### DIRECTIONS
Copy all the lines of the data that include the word "https".
************
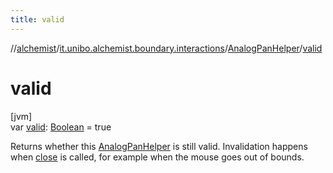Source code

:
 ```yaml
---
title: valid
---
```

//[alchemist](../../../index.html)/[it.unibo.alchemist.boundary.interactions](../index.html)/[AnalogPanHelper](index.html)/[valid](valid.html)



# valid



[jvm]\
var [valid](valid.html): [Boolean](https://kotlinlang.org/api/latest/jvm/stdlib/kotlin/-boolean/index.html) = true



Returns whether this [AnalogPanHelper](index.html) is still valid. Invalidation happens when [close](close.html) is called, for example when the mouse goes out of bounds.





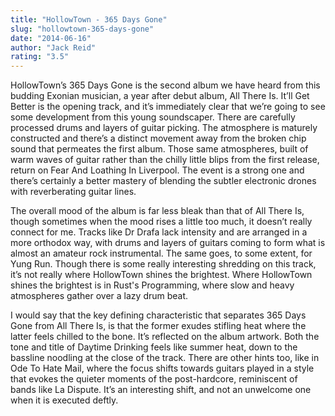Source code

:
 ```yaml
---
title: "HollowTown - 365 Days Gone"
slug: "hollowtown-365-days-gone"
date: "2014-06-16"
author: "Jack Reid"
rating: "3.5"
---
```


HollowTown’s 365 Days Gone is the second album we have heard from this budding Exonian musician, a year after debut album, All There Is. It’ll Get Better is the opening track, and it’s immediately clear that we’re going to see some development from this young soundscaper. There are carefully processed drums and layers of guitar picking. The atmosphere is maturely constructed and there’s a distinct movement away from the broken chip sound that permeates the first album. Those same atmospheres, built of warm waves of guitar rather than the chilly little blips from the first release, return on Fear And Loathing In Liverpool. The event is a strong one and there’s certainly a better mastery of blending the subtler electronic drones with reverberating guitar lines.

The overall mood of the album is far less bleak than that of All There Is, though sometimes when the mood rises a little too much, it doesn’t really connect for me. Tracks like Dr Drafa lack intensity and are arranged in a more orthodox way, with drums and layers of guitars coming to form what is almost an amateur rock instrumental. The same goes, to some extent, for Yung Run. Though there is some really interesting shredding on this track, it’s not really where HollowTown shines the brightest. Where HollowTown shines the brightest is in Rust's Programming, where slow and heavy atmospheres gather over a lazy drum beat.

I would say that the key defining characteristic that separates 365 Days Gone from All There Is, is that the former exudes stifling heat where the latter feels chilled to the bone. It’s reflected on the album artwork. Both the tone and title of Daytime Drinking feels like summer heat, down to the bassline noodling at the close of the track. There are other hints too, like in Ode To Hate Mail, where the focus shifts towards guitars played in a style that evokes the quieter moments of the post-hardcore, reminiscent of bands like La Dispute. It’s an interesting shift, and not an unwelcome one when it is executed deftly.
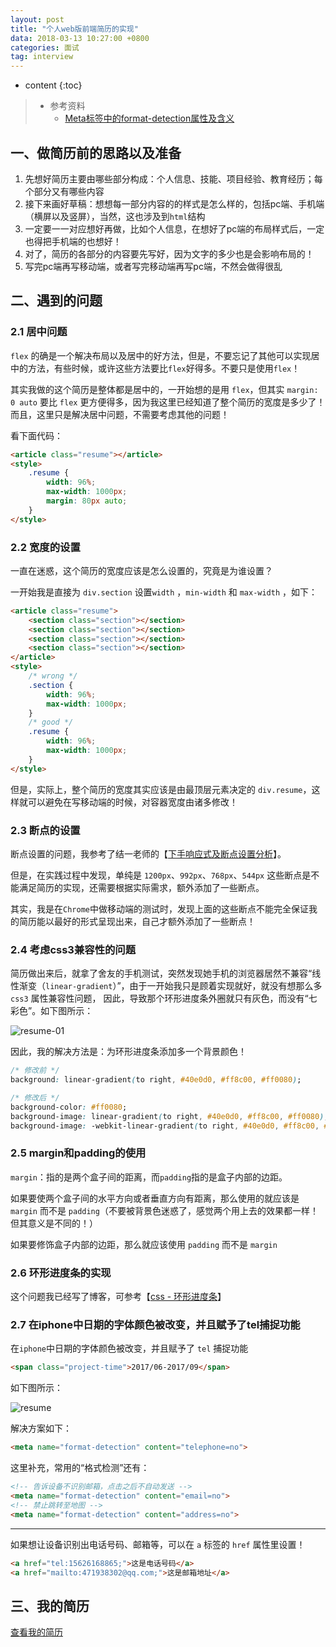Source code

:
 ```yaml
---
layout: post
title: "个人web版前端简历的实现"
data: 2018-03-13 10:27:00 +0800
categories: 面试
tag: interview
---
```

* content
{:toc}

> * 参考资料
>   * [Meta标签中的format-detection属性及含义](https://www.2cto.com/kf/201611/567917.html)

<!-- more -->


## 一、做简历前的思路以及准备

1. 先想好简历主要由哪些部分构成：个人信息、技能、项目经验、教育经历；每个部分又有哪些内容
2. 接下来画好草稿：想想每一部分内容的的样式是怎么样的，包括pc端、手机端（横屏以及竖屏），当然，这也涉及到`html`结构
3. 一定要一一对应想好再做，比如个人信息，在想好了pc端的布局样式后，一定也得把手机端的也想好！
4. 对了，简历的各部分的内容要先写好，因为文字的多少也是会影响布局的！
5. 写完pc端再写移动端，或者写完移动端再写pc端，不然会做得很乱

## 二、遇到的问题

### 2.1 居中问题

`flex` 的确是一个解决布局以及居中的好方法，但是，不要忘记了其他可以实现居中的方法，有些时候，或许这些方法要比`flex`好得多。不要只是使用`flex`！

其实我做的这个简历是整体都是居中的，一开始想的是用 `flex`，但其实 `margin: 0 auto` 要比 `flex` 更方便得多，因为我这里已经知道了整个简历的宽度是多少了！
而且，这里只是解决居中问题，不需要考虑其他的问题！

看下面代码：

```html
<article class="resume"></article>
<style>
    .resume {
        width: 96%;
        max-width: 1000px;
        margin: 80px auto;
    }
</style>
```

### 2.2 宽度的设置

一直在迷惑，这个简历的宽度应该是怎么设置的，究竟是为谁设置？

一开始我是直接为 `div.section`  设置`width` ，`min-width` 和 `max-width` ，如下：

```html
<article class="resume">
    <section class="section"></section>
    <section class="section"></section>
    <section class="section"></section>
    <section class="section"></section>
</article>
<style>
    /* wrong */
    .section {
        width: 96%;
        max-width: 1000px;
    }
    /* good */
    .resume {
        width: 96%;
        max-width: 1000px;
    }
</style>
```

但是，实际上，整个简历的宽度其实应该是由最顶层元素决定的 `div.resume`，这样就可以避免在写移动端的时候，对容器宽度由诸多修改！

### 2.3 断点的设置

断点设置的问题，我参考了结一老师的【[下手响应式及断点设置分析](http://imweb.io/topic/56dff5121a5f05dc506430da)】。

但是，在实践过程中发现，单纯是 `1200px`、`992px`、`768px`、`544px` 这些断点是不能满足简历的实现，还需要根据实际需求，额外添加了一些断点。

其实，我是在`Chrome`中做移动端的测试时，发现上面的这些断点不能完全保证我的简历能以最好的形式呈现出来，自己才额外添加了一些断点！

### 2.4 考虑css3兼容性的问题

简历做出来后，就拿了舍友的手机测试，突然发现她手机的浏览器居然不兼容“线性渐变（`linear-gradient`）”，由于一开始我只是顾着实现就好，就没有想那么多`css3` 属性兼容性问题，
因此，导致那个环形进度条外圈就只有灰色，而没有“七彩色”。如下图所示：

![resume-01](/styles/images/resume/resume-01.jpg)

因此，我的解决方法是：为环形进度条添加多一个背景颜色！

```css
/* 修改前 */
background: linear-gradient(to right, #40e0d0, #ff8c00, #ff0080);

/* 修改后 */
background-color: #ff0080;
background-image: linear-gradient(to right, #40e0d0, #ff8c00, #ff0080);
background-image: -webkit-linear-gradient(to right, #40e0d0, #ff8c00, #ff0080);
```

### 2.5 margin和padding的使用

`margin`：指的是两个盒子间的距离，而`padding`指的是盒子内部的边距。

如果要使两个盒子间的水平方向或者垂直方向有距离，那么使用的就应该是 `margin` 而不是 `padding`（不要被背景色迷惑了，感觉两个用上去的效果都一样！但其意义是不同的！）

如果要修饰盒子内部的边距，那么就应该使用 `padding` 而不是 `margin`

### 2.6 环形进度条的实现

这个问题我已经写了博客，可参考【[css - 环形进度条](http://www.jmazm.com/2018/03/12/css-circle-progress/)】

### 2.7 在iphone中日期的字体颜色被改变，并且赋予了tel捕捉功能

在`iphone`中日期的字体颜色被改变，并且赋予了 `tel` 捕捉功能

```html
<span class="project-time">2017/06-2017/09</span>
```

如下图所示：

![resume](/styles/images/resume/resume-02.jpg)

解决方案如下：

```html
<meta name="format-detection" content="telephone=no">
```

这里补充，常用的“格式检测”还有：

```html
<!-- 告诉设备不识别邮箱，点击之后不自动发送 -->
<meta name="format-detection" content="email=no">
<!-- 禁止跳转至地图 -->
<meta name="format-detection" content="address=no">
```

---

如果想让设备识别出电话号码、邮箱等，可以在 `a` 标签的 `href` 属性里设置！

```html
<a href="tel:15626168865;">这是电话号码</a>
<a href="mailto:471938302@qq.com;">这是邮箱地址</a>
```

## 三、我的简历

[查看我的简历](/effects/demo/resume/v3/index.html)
************
### SOLUTION FOR THIS TASK
var [valid](valid.html): [Boolean](https://kotlinlang.org/api/latest/jvm/stdlib/kotlin/-boolean/index.html) = true
>   * [Meta标签中的format-detection属性及含义](https://www.2cto.com/kf/201611/567917.html)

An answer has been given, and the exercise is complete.